Young v. Welytok

2011 WI App 59, 798 N.W.2d 881, 333 Wis. 2d 140, 2011 Wisc. App. LEXIS 265
CourtCourt of Appeals of Wisconsin
DecidedApril 5, 2011
DocketNo. 2009AP3015
StatusPublished
Cited by5 cases

This text of 2011 WI App 59 (Young v. Welytok) is published on Counsel Stack Legal Research, covering Court of Appeals of Wisconsin primary law. Counsel Stack provides free access to over 12 million legal documents including statutes, case law, regulations, and constitutions.

Bluebook
Young v. Welytok, 2011 WI App 59, 798 N.W.2d 881, 333 Wis. 2d 140, 2011 Wisc. App. LEXIS 265 (Wis. Ct. App. 2011).

Opinion

CURLEY, EJ.

¶ 1. Daniel Welytok and Jill Gilbert Welytok ("the Welytoks") appeal an order that, pursuant to Novak v. American Family Mutual Insurance Co., 183 Wis. 2d 133, 142, 515 N.W.2d 504 (Ct. App. 1994) (holding that an insurer has no duty to defend its insured after it pays the policy's liability limit), grants American Standard Insurance Company (American Standard) summary judgment and dismisses American Standard from this case — a suit filed by Leonard Young against the Welytoks for damages resulting from an auto accident. The Welytoks argue that summary judgment is inappropriate because Novak is factually distinguishable and therefore does not apply. They also argue that numerous issues of fact preclude summary judgment, and that certain comments made by the trial court at the summary judgment hearing "purported] to overrule decades of jurisprudence establishing certain reasonable duties an insurance company owes its insured, including a duty of good faith." We conclude that, under the plain language of the Welytoks' policy and under Novak, American Standard had no duty to defend the Welytoks after it paid Young the policy limits; moreover, the factual issues that the Welytoks raise neither distinguish Novak nor present any issue of material fact. Finally, the trial court's comments at the summary judgment hearing in no way altered American [144]*144Standard's duty of good faith, nor were they erroneous for any other reason. We therefore conclude that summary judgment and dismissal were appropriate and affirm.

I. Background.1

¶ 2. In July 2006, the Welytoks' teenage daughter, Tara, and Leonard Young were involved in an automobile-motorcycle accident in which Tara collided with Young. Young, who was thrown off his motorcycle, fractured his left wrist and right hand, and consequently missed several weeks of work.

¶ 3. The Welytoks were insured by American Standard. The Welytoks' policy had a bodily injury liability limit of $100,000 per person. This policy provided, in pertinent part:

We will pay compensatory damages an insured person is legally liable for because of bodily injury . . . due to the use of a car .... We will defend any suit or settle any claim for damages payable under this policy as we think proper. HOWEVER, WE WILL NOT DEFEND ANY SUIT AFTER OUR LIMIT OF LIABILITY HAS BEEN OFFERED OR PAID.
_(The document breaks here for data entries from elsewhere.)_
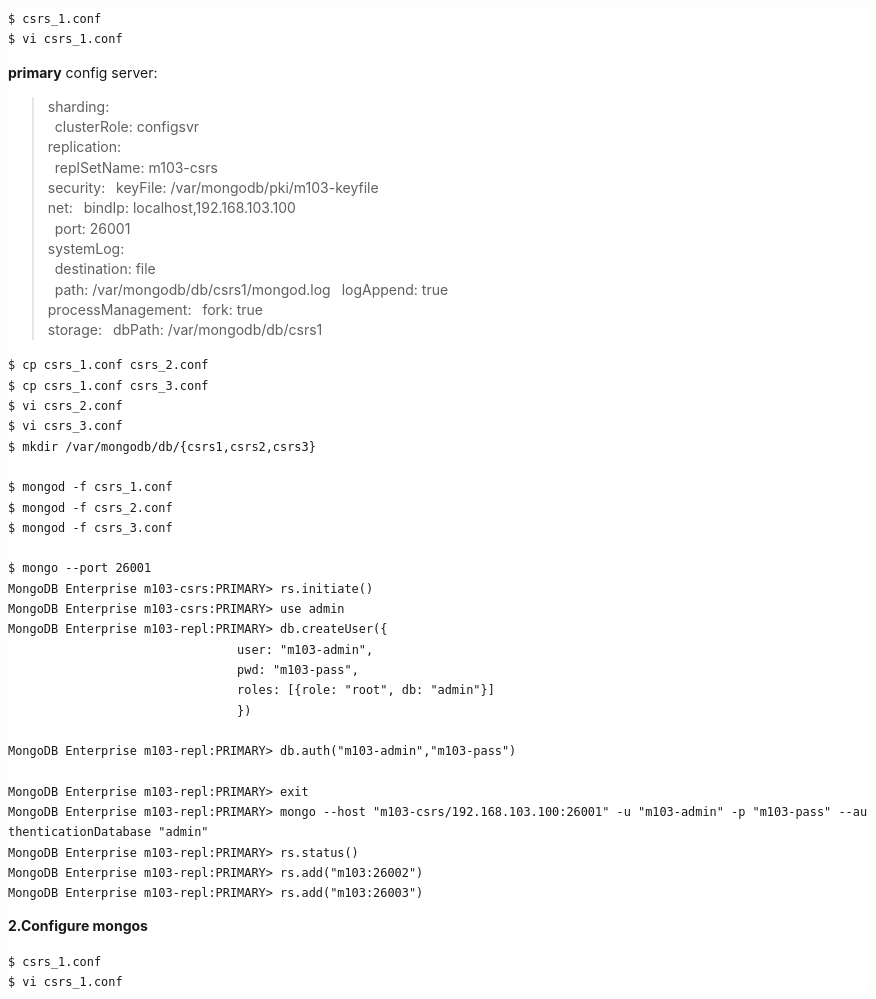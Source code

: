 
    $ csrs_1.conf  
    $ vi csrs_1.conf  

  
**primary** config server:
> sharding:   
> &ensp;clusterRole: configsvr   
> replication:  
> &ensp;replSetName: m103-csrs   
> security:
>    &ensp;keyFile: /var/mongodb/pki/m103-keyfile   
>    net:
>       &ensp;bindIp: localhost,192.168.103.100   
>       &ensp;port: 26001   
> systemLog:  
> &ensp;destination: file   
> &ensp;path: /var/mongodb/db/csrs1/mongod.log
> &ensp;logAppend: true   
> processManagement:
>    &ensp;fork: true  
> storage:
>    &ensp;dbPath: /var/mongodb/db/csrs1

  

    $ cp csrs_1.conf csrs_2.conf  
    $ cp csrs_1.conf csrs_3.conf  
    $ vi csrs_2.conf  
    $ vi csrs_3.conf  
    $ mkdir /var/mongodb/db/{csrs1,csrs2,csrs3}  
      
    $ mongod -f csrs_1.conf  
    $ mongod -f csrs_2.conf  
    $ mongod -f csrs_3.conf  
      
    $ mongo --port 26001  
    MongoDB Enterprise m103-csrs:PRIMARY> rs.initiate()  
    MongoDB Enterprise m103-csrs:PRIMARY> use admin  
    MongoDB Enterprise m103-repl:PRIMARY> db.createUser({  
    								user: "m103-admin",  
    								pwd: "m103-pass",  
    								roles: [{role: "root", db: "admin"}]
    								})  
      
    MongoDB Enterprise m103-repl:PRIMARY> db.auth("m103-admin","m103-pass")  
      
    MongoDB Enterprise m103-repl:PRIMARY> exit  
    MongoDB Enterprise m103-repl:PRIMARY> mongo --host "m103-csrs/192.168.103.100:26001" -u "m103-admin" -p "m103-pass" --authenticationDatabase "admin"  
    MongoDB Enterprise m103-repl:PRIMARY> rs.status()  
    MongoDB Enterprise m103-repl:PRIMARY> rs.add("m103:26002")  
    MongoDB Enterprise m103-repl:PRIMARY> rs.add("m103:26003")
    
 **2.Configure mongos** 
```
$ csrs_1.conf  
$ vi csrs_1.conf  
```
(Bolding and capitalization in policy; some spacing omitted.)

¶ 4. Although the Welytoks' policy had a limit of $100,000, American Standard initially mistakenly advised Young that the limit was actually $500,000. Young consequently sent American Standard a demand letter in July 2008 requesting $500,000 worth of damages. [145]*145The demand specified that the total amount of Young's current and future wage loss and current and future medical expenses stemming from the accident was approximately $108,000. The demand also explained that Young suffered damages of an unspecified amount due to the fact that he was, because of the accident, unable to ride his motorcycle — a hobby he avidly pursued for more than two decades — without "debilitating anxiety and physiological discomfort."

¶ 5. About a week after it received Young's $500,000 demand, American Standard clarified that the policy limits were in fact $100,000. American Standard then forwarded the Welytoks a letter warning that Young's claims may exceed their policy limits. That letter provided, in pertinent part:

This letter is to advise you that the claim of Leonard Young is of such a nature that we feel the claim may exceed your policy limits. We are, therefore, advising you of the possible excess exposure that you may have for this claim. We would like to advise you that you may want to retain personal counsel of your own, to protect your interest above the $100,000.00 liability limits you were carrying with us at the time of the accident.
You should also be aware that your policy provides that American Standard Insurance Company of Wisconsin will not defend any lawsuit after the company's limit of liability has been offered or paid. In the event that American Standard Insurance Company of Wisconsin decides to offer the limit of liability under the policy for settlement of this claim, it is no longer responsible to pay attorney's fees for your defense if a lawsuit is ultimately started. We will attempt to obtain a full release for you within your policy limits. However, we cannot guarantee such a result. In any event, we will obtain a release for you up to the limit of liability of your policy. If the claimant wishes to commence a [146]*146lawsuit against you, personally, to recover money beyond our policy limits, it will be necessary for you to make arrangements for your own defense at your own expense.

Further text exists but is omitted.